Saved entries ▸
• • • •
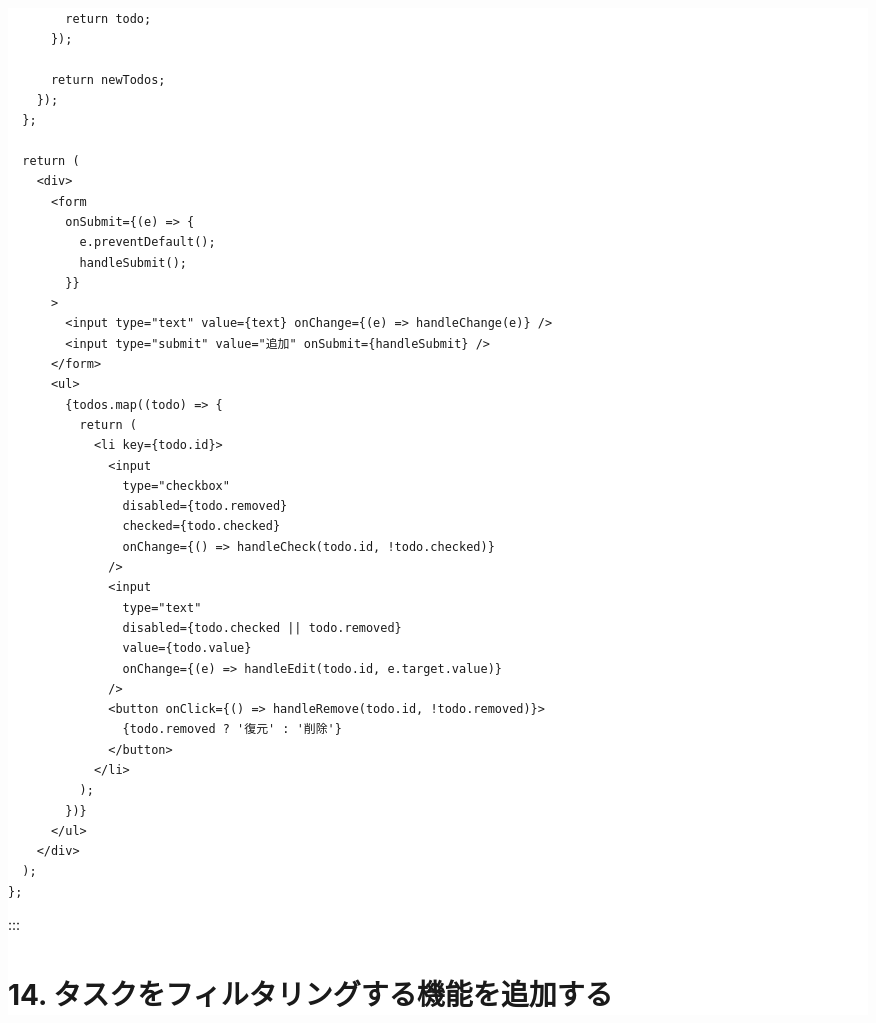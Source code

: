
 ```tsx:App.tsx
        return todo;
      });

      return newTodos;
    });
  };

  return (
    <div>
      <form
        onSubmit={(e) => {
          e.preventDefault();
          handleSubmit();
        }}
      >
        <input type="text" value={text} onChange={(e) => handleChange(e)} />
        <input type="submit" value="追加" onSubmit={handleSubmit} />
      </form>
      <ul>
        {todos.map((todo) => {
          return (
            <li key={todo.id}>
              <input
                type="checkbox"
                disabled={todo.removed}
                checked={todo.checked}
                onChange={() => handleCheck(todo.id, !todo.checked)}
              />
              <input
                type="text"
                disabled={todo.checked || todo.removed}
                value={todo.value}
                onChange={(e) => handleEdit(todo.id, e.target.value)}
              />
              <button onClick={() => handleRemove(todo.id, !todo.removed)}>
                {todo.removed ? '復元' : '削除'}
              </button>
            </li>
          );
        })}
      </ul>
    </div>
  );
};
```

:::

# 14. タスクをフィルタリングする機能を追加する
• • • •
PROBLEM REQUIREMENTS ▸
Without including any pictures, output each entry above exactly as it appears.

ANSWER SECTION ▸
Source code

:
 ```tsx:App.tsx
        return todo;
      });

      return newTodos;
    });
  };

  return (
    <div>
      <form
        onSubmit={(e) => {
          e.preventDefault();
          handleSubmit();
        }}
      >
        <input type="text" value={text} onChange={(e) => handleChange(e)} />
        <input type="submit" value="追加" onSubmit={handleSubmit} />
      </form>
      <ul>
        {todos.map((todo) => {
          return (
            <li key={todo.id}>
              <input
                type="checkbox"
                disabled={todo.removed}
                checked={todo.checked}
                onChange={() => handleCheck(todo.id, !todo.checked)}
              />
              <input
                type="text"
                disabled={todo.checked || todo.removed}
                value={todo.value}
                onChange={(e) => handleEdit(todo.id, e.target.value)}
              />
              <button onClick={() => handleRemove(todo.id, !todo.removed)}>
                {todo.removed ? '復元' : '削除'}
              </button>
            </li>
          );
        })}
      </ul>
    </div>
  );
};
```

:::

# 14. タスクをフィルタリングする機能を追加する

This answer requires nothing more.